*THE INPUT:*
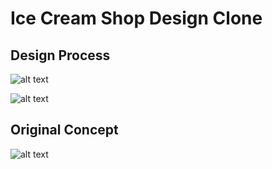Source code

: # Ice Cream Shop Design Clone



## Design Process
![alt text](https://firebasestorage.googleapis.com/v0/b/samets-ice-cream-shop.appspot.com/o/Screenshot_1644006695.png?alt=media&token=04a016ff-3d1a-4d95-8436-4e817c06e7b7)

![alt text](https://firebasestorage.googleapis.com/v0/b/samets-ice-cream-shop.appspot.com/o/Screenshot_1644006702.png?alt=media&token=6977ca00-ef07-46b9-900d-e2f337bea1d6)


## Original Concept
![alt text](https://firebasestorage.googleapis.com/v0/b/samets-ice-cream-shop.appspot.com/o/preview.jpg?alt=media&token=4828b4bd-b89f-4a3e-88ac-396d4225fcb9)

*WORK REQUIRED:* Apart from its pictures, the material above should be repeated exactly.

*WRITTEN RESPONSE:*
Source code

: # Ice Cream Shop Design Clone



## Design Process
![alt text](https://firebasestorage.googleapis.com/v0/b/samets-ice-cream-shop.appspot.com/o/Screenshot_1644006695.png?alt=media&token=04a016ff-3d1a-4d95-8436-4e817c06e7b7)

![alt text](https://firebasestorage.googleapis.com/v0/b/samets-ice-cream-shop.appspot.com/o/Screenshot_1644006702.png?alt=media&token=6977ca00-ef07-46b9-900d-e2f337bea1d6)


## Original Concept
![alt text](https://firebasestorage.googleapis.com/v0/b/samets-ice-cream-shop.appspot.com/o/preview.jpg?alt=media&token=4828b4bd-b89f-4a3e-88ac-396d4225fcb9)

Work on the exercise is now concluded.